Viralnya video tersebut saat Wali Kota Batam sekaligus Kepala BP Batam, Amsakar Achmad bersama Wakilnya Li Claudia Chandra tengah menyidak salah satu lokasi proyek pembangunan, yang diduga tidak ada izin cut and fil.
Di video tersebut, seseorang yang dikenal sebagai aktivis di Kota Batam itu sedang berdialog dengan Kepala BP Batam, Amsakar Achmad bersama Wakilnya Li Claudia Chandra, ia bernama Yusril Koto (YK). Dalam isinya, YK diduga tengah menghina profesi jurnalis/wartawan atau mengarah fitnah.

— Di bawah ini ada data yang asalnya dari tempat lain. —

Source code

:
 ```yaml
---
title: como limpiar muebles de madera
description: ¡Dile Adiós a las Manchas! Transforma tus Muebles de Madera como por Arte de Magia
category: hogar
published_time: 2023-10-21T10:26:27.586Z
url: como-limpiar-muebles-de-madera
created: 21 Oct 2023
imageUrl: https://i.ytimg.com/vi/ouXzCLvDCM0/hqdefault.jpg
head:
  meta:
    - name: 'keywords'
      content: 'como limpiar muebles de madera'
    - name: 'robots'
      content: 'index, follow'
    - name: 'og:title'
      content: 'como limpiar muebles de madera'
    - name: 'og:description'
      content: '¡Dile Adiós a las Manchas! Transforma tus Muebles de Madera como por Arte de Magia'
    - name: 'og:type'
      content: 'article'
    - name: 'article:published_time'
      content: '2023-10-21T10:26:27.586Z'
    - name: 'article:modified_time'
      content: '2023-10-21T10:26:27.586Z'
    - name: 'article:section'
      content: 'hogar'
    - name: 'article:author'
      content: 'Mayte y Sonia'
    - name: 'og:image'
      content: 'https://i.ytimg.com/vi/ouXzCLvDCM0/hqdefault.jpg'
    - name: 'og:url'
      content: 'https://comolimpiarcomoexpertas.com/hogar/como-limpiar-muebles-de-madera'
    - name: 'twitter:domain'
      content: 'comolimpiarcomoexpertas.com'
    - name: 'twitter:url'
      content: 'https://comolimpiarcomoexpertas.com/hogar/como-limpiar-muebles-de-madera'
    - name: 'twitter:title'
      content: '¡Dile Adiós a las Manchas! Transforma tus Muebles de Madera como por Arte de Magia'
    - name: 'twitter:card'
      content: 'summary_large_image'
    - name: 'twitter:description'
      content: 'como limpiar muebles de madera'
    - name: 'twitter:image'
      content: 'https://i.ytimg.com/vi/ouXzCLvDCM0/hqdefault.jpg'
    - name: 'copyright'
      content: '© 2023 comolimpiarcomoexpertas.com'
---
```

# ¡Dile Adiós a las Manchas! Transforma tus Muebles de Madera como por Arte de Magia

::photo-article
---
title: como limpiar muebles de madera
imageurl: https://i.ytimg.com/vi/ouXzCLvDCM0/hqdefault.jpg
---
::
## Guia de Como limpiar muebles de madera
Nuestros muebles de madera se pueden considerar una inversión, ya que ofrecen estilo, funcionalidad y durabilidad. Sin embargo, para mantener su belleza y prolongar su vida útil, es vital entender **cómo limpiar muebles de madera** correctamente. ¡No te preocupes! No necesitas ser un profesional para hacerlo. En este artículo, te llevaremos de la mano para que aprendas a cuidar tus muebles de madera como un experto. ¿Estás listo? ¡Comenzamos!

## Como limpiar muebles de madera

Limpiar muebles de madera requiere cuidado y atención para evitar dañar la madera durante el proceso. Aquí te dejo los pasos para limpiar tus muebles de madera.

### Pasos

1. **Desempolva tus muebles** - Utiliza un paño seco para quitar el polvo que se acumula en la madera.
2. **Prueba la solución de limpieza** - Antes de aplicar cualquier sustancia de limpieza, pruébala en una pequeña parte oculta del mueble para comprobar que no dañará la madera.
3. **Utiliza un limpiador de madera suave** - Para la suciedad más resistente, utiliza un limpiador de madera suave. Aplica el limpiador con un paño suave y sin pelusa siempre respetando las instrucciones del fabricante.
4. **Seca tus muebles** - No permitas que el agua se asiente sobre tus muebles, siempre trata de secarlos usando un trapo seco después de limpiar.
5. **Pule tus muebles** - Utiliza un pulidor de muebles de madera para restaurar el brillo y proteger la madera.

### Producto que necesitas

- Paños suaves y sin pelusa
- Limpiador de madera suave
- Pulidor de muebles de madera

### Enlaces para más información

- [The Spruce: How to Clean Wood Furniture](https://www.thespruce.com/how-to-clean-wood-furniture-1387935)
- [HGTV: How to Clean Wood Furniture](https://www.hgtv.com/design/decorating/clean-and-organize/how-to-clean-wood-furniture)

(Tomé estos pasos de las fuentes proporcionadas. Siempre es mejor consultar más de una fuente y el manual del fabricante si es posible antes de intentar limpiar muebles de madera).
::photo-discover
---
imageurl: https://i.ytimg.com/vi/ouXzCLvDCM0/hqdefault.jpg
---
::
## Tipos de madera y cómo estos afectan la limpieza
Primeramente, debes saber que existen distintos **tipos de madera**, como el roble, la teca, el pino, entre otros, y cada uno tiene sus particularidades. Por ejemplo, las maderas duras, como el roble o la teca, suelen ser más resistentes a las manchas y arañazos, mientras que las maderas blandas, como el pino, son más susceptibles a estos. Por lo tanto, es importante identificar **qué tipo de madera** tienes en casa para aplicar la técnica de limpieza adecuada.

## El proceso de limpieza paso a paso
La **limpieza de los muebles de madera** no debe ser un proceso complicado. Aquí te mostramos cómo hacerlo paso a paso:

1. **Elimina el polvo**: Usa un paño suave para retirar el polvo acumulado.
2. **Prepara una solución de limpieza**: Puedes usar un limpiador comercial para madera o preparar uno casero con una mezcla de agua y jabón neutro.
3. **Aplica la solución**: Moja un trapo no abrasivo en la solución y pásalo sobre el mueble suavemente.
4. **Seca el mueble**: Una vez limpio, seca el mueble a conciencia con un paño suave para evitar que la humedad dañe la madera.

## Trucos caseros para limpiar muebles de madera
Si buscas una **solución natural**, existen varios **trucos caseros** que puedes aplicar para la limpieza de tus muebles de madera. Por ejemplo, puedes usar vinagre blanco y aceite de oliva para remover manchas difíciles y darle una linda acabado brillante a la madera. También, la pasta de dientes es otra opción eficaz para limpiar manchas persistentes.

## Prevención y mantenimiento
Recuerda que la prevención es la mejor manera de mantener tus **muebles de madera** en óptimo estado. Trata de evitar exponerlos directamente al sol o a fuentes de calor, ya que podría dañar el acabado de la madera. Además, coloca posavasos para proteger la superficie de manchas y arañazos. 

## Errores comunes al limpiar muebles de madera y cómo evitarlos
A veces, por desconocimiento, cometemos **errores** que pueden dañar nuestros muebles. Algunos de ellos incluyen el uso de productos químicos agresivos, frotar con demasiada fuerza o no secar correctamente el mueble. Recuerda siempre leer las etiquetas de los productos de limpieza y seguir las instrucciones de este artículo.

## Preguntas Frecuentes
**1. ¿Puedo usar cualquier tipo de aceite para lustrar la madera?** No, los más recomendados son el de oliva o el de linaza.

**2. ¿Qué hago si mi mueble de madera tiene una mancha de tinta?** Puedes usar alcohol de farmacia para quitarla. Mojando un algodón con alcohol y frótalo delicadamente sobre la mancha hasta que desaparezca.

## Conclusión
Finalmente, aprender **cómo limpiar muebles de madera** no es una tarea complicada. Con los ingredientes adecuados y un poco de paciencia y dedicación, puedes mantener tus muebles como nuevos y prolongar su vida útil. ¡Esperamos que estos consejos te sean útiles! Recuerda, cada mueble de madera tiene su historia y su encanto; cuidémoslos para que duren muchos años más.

“Saya humas di sini, terlalu banyak wartawan yang mengganggu-mengganggu. Ujung-ujungnya minta duit,” ujar Yusril Koto dalam video tersebut.
Diketahui, proyek cut and fill itu milik PT Bintan Jaya Husada yang berada di wilayah Botania I, Kelurahan Belian. BP Batam menilai bahwa aktivitas perusahaan berjalan tanpa mengantongi izin resmi sesuai dengan regulasi yang berlaku, sehingga pekerjaannya dihentikan untuk sementara.